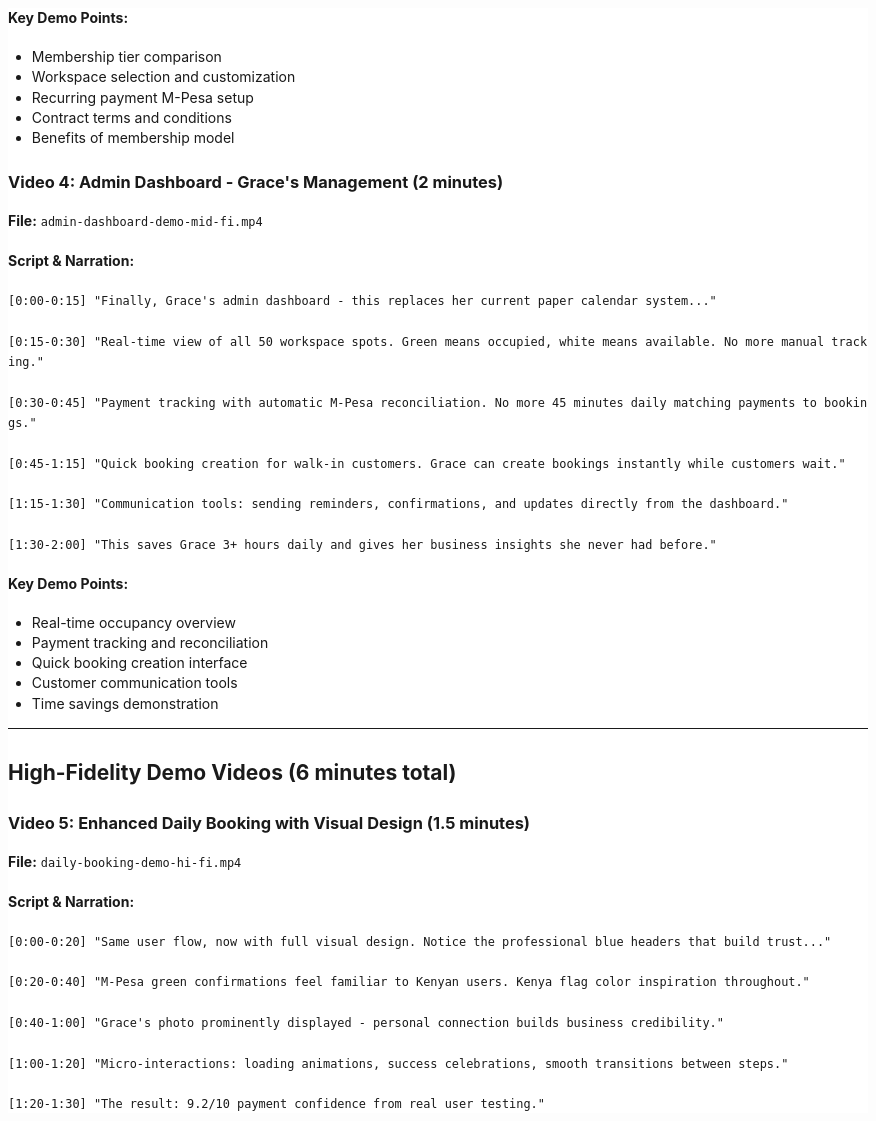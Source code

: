 #### Key Demo Points:
- Membership tier comparison
- Workspace selection and customization
- Recurring payment M-Pesa setup
- Contract terms and conditions
- Benefits of membership model

### Video 4: Admin Dashboard - Grace's Management (2 minutes)
**File:** `admin-dashboard-demo-mid-fi.mp4`

#### Script & Narration:
```
[0:00-0:15] "Finally, Grace's admin dashboard - this replaces her current paper calendar system..."

[0:15-0:30] "Real-time view of all 50 workspace spots. Green means occupied, white means available. No more manual tracking."

[0:30-0:45] "Payment tracking with automatic M-Pesa reconciliation. No more 45 minutes daily matching payments to bookings."

[0:45-1:15] "Quick booking creation for walk-in customers. Grace can create bookings instantly while customers wait."

[1:15-1:30] "Communication tools: sending reminders, confirmations, and updates directly from the dashboard."

[1:30-2:00] "This saves Grace 3+ hours daily and gives her business insights she never had before."
```

#### Key Demo Points:
- Real-time occupancy overview
- Payment tracking and reconciliation
- Quick booking creation interface
- Customer communication tools
- Time savings demonstration

---

## High-Fidelity Demo Videos (6 minutes total)

### Video 5: Enhanced Daily Booking with Visual Design (1.5 minutes)
**File:** `daily-booking-demo-hi-fi.mp4`

#### Script & Narration:
```
[0:00-0:20] "Same user flow, now with full visual design. Notice the professional blue headers that build trust..."

[0:20-0:40] "M-Pesa green confirmations feel familiar to Kenyan users. Kenya flag color inspiration throughout."

[0:40-1:00] "Grace's photo prominently displayed - personal connection builds business credibility."

[1:00-1:20] "Micro-interactions: loading animations, success celebrations, smooth transitions between steps."

[1:20-1:30] "The result: 9.2/10 payment confidence from real user testing."
```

******

Task instructions —
Lines with "tracking" in them are what the answer must contain; copy each from the records above.

Your solution —
[0:15-0:30] "Real-time view of all 50 workspace spots. Green means occupied, white means available. No more manual tracking."
[0:30-0:45] "Payment tracking with automatic M-Pesa reconciliation. No more 45 minutes daily matching payments to bookings."
- Payment tracking and reconciliation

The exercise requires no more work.